現在の世界は、いわゆる「経済のグローバル化」が進展しています。「経済のグローバル化」とは、基本的には資本(=企業)が国と国との間を移動することをさします。
「経済のグローバル化」が進んだ今日では、米中貿易「戦争」、あるいは摩擦のような国を対象、あるいは国を単位とした関税という手段は、全く意味がないどころか、害悪となるだけです。すなわち、本来貿易「戦争」に、勝ち負けなどはないのです。
仮にあるとすれば、アメリカが「勝つ」ということは、貿易赤字が減るということになるでしょう。2023年には確かに減り、「勝った」かのようにみえますが、実はそうではなく、2020年の米中「第一段階の合意」があったからこそ赤字が減ったのであり、関税という形では問題はまったく解決しなかったのです。

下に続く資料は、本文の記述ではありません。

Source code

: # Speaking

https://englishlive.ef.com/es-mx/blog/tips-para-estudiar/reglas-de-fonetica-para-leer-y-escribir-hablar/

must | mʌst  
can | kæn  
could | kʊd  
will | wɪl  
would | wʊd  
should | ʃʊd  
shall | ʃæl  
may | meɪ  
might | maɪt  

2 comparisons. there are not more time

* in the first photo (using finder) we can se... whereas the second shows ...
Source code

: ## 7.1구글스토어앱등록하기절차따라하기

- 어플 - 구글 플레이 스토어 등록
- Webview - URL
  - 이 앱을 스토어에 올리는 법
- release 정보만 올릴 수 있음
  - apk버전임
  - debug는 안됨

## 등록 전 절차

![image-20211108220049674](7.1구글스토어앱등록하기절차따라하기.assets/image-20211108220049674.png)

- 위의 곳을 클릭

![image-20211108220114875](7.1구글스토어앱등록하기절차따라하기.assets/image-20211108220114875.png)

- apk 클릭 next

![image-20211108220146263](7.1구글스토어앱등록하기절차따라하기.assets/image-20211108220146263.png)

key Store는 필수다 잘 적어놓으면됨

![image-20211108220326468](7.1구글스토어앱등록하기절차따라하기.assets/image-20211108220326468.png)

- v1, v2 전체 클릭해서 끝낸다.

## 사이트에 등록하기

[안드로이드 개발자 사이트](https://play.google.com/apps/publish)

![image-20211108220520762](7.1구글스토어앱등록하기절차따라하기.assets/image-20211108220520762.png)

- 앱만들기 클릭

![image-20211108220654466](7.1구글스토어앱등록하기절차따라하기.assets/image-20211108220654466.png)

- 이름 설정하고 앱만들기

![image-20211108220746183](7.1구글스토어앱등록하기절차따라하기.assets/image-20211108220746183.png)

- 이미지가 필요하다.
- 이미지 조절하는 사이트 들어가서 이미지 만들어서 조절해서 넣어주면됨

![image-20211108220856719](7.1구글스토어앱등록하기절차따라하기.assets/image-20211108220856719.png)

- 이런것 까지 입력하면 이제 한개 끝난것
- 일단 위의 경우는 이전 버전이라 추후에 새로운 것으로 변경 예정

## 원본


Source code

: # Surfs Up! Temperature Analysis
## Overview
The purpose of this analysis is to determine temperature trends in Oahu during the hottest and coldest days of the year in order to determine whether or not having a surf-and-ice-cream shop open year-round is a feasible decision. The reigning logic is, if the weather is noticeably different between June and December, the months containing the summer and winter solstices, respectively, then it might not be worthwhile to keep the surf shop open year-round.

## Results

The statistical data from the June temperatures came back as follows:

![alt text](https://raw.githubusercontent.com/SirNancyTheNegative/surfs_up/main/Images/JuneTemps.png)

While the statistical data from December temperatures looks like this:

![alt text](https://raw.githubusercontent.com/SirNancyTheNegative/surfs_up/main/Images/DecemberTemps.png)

2025年1月、トランプが再びアメリカ大統領となり、さっそく中国からのほぼ全ての輸入品に対して追加で10%の関税をかけると表明しました。しかしそれは大きなブーメランとなって帰ってきて、結局自分の首を絞めるだけとなるでしょう。
とはいえ、近年の感染症の流行とそれに伴う景気の低迷、米中関係の悪化などから、これまで中国に進出していた多くの国の企業は、生産体制の見直しを迫られ、各国政府もそれを後押ししています。私は、米中関係の変化に伴うサプライチェーン(供給網)の構図の変化を焦点として、中国の経済発展について検討しています。
学生へのメッセージ
諸君よ、もし理論をもって是非を判別せんと欲せば、決して難しきにあらざるなり。しかれども諸君よ、願わくばその理論に愛の油を注ぎ、もってこれを考えよ。(森中章光編『新島襄 片鱗集』より)
演習(ゼミ)
演習テーマ:経済のグローバル化と中国経済
かつて日本経済は、日本企業が国内で生産した製品を欧米へ輸出するという「経済の国際化」で発展しました。「経済の国際化」とは、財(商品)とお金(代金)だけが国と国との間を行き交うことを指します。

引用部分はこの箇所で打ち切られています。